Simulating an in vitro digestion process: oral cavity: taking 5mL of collagen polypeptide and 10mL of SSF, adding saliva amylase and lysozyme with certain enzyme activity, simulating chewing for 2min by using an oral simulator, fully mixing, and placing in a GI-20 in vitro gastrointestinal simulation instrument. ② ii stomach: to 10mL of the oral digest mimicking the oral cavity, 8mL of SGF and 2000U/mL of pepsin, 0.448mL of H₂And O, 200r/mim, incubating at the constant temperature of 37 ℃ for 2h, and after the reaction is finished, putting the sample into a boiling water bath for enzyme deactivation treatment. Iii small intestine: taking 20mL of gastric digest, adding 8mL of SIF, adding 100U/mL of trypsin and 3mL of 10mM bile salt, adjusting the pH value by using 5M NaOH, incubating at constant temperature of 200r/mim for 2h at 37 ℃, and placing the sample in a boiling water bath for enzyme deactivation treatment after the reaction is finished.

(b) Determining the digestion characteristics of collagen peptides of different molecular weights comprising measuring the digestibility of the digest in step (a) before and after digestion in the mouth i, stomach ii and small intestine iii. The method is characterized in that the digestion characteristics of the collagen polypeptides with different molecular weights are measured, mainly the digestion rates of digestates before and after digestion in small intestines of ii stomach and iii are measured, in particular, the change condition of total nitrogen of different digestates is measured by using a Kjeldahl method, and meanwhile, the change condition of the collagen polypeptides with different molecular weights after digestion is rapidly measured by using laser confocal Raman spectroscopy, and the absorption rates of the collagen polypeptides with different molecular weights before and after digestion are measured.

The in vitro digestibility is calculated as follows:

wherein: DT denotes the digestibility of the protein polypeptide after digestion with different enzyme solutions, W_O、W_DRepresents the polypeptide content before and after digestion, respectively.

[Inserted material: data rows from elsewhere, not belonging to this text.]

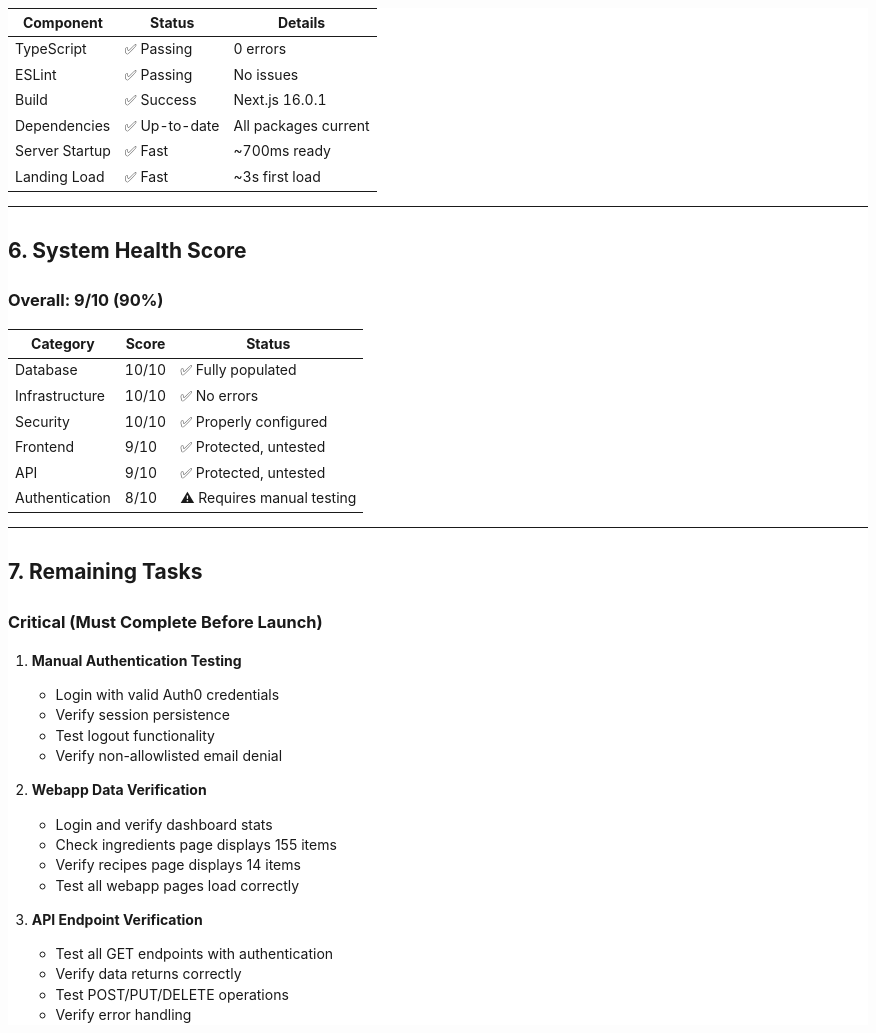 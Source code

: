 | Component      | Status        | Details              |
| -------------- | ------------- | -------------------- |
| TypeScript     | ✅ Passing    | 0 errors             |
| ESLint         | ✅ Passing    | No issues            |
| Build          | ✅ Success    | Next.js 16.0.1       |
| Dependencies   | ✅ Up-to-date | All packages current |
| Server Startup | ✅ Fast       | ~700ms ready         |
| Landing Load   | ✅ Fast       | ~3s first load       |

---

## 6. System Health Score

### Overall: 9/10 (90%)

| Category       | Score | Status                     |
| -------------- | ----- | -------------------------- |
| Database       | 10/10 | ✅ Fully populated         |
| Infrastructure | 10/10 | ✅ No errors               |
| Security       | 10/10 | ✅ Properly configured     |
| Frontend       | 9/10  | ✅ Protected, untested     |
| API            | 9/10  | ✅ Protected, untested     |
| Authentication | 8/10  | ⚠️ Requires manual testing |

---

## 7. Remaining Tasks

### Critical (Must Complete Before Launch)

1. **Manual Authentication Testing**
   - Login with valid Auth0 credentials
   - Verify session persistence
   - Test logout functionality
   - Verify non-allowlisted email denial

2. **Webapp Data Verification**
   - Login and verify dashboard stats
   - Check ingredients page displays 155 items
   - Verify recipes page displays 14 items
   - Test all webapp pages load correctly

3. **API Endpoint Verification**
   - Test all GET endpoints with authentication
   - Verify data returns correctly
   - Test POST/PUT/DELETE operations
   - Verify error handling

In the embodiment of the invention, the digestibility of the collagen polypeptides with different molecular weights is obviously different, specifically, as shown in fig. 1, the smaller the molecular weight is, the higher the digestibility is, namely, the digestibility is the highest for the small peptide with less than 1kDa, which can reach 95%, the digestibility is about 87% for the 1kDa-1.5k Da polypeptide, and the digestibility is about 68% for the 1.5kDa-2.5k Da polypeptide.